> [Exercise inputs]:

○ ○ ○ ○

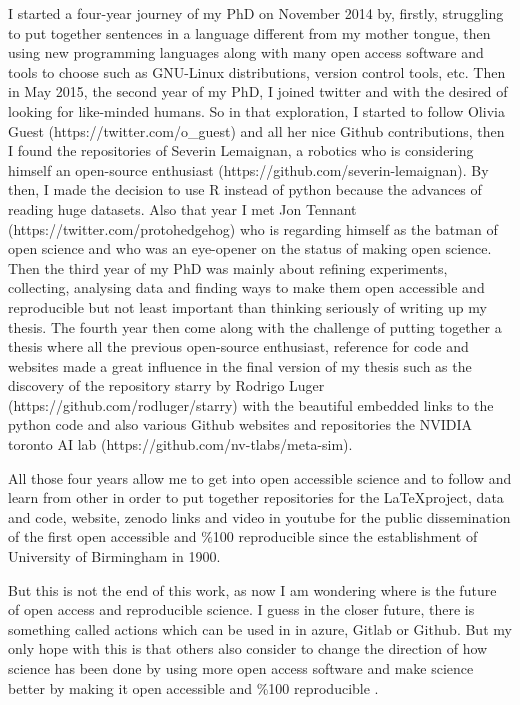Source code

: \documentclass[11pt]{article}
\begin{document}
I started a four-year journey of my PhD on November 2014 
by, firstly, struggling to put together sentences in a language
different from my mother tongue, then using new programming 
languages along with many open access software and tools to choose 
such as GNU-Linux distributions, version control tools, etc. 
Then in May 2015, the second year of my PhD, I joined twitter and
with the desired of looking for like-minded humans. So in that
exploration, I started to follow 
Olivia Guest (https://twitter.com/o\_guest) and all her nice Github contributions, 
then I found the repositories of 
Severin Lemaignan, a robotics who is considering himself
an open-source enthusiast (https://github.com/severin-lemaignan). 
By then, I made the decision to use R instead of python because 
the advances of reading huge datasets. Also that year I met 
Jon Tennant (https://twitter.com/protohedgehog) 
who is regarding himself as the batman of open science
and who was an eye-opener on the status of making open 
science.
Then the third year of my PhD was mainly about refining experiments, 
collecting, analysing data and finding ways to make them open accessible 
and reproducible but not least important than thinking seriously 
of writing up my thesis. 
The fourth year then come along with the challenge of 
putting together a thesis where 
all the previous open-source enthusiast, reference for code and websites 
made a great influence in the final version of my thesis such as 
the discovery of the repository starry 
by Rodrigo Luger (https://github.com/rodluger/starry)
with the beautiful embedded links to the python code
and also various Github websites and repositories the NVIDIA toronto AI lab
(https://github.com/nv-tlabs/meta-sim).




All those four years allow me to get into open accessible science
and to follow and learn from other in order to put together 
repositories for the \LaTeX project, data and code, website, zenodo links 
and video in youtube for the public dissemination of the first
open accessible and \%100 reproducible since the establishment of 
University of Birmingham in 1900.
 
But this is not the end of this work, as now I am wondering 
where is the future of open access and reproducible science.
I guess in the closer future, there is something called actions 
which can be used in
in azure, Gitlab or Github.
But my only hope with this is that others also consider 
to change the direction of how science has been done by 
using more open access software and make science better 
by making it
open accessible and \%100 reproducible 
\cite{xochicale2019-github}.



\printbibliography
\end{document}
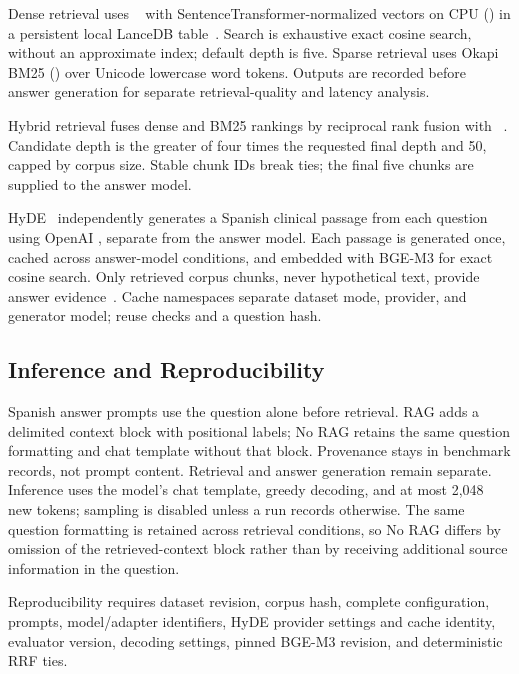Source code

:Dense retrieval uses ~\cite{chen2024bge} with
SentenceTransformer-normalized vectors on CPU () in a
persistent local LanceDB table~\cite{lancedb2026vector}. Search is exhaustive
exact cosine search, without an approximate index; default depth is five.
Sparse retrieval uses Okapi BM25 () over Unicode
lowercase word tokens. Outputs are recorded before answer generation for
separate retrieval-quality and latency analysis.

Hybrid retrieval fuses dense and BM25 rankings by reciprocal rank fusion
with ~\cite{cormack2009reciprocal}. Candidate depth
is the greater of four times the requested final depth and 50, capped by
corpus size. Stable chunk IDs break ties; the final five chunks are supplied
to the answer model.

HyDE~\cite{gao2023precise} independently generates a Spanish clinical passage
from each question using OpenAI , separate from
the answer model. Each passage is generated once, cached across answer-model
conditions, and embedded with BGE-M3 for exact cosine search. Only retrieved
corpus chunks, never hypothetical text, provide answer
evidence~\cite{ji2023survey}. Cache namespaces separate dataset mode,
provider, and generator model; reuse checks  and a question hash.

\subsection{Inference and Reproducibility}
Spanish answer prompts use the question alone before retrieval. RAG adds
a delimited context block with positional labels; No RAG retains the same
question formatting and chat template without that block. Provenance stays
in benchmark records, not prompt content. Retrieval and answer generation
remain separate. Inference uses the model's chat template, greedy decoding,
and at most 2,048 new tokens; sampling is disabled unless a run records otherwise.
The same question formatting is retained across retrieval conditions, so
No RAG differs by omission of the retrieved-context block rather than by
receiving additional source information in the question.

Reproducibility requires dataset revision, corpus hash, complete configuration,
prompts, model/adapter identifiers, HyDE provider settings and cache identity,
evaluator version, decoding settings, pinned BGE-M3 revision, and deterministic
RRF ties.

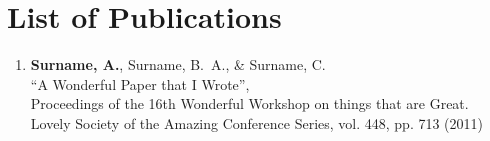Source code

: \chapter{List of Publications}
\label{chapter:publications}


\begin{enumerate}

\item \textbf{Surname, A.}, Surname, B.~A., \& Surname, C.\\
``A Wonderful Paper that I Wrote'', \\
Proceedings of the 16th Wonderful Workshop on things that are Great.  
Lovely Society of the Amazing Conference Series, vol. 448, pp. 713 (2011)

\end{enumerate}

○ ○ ○ ○

> [Requirement]: Among the entries, how many lines include the string "making"? Please reply with only the number.

> [Your solution]: 2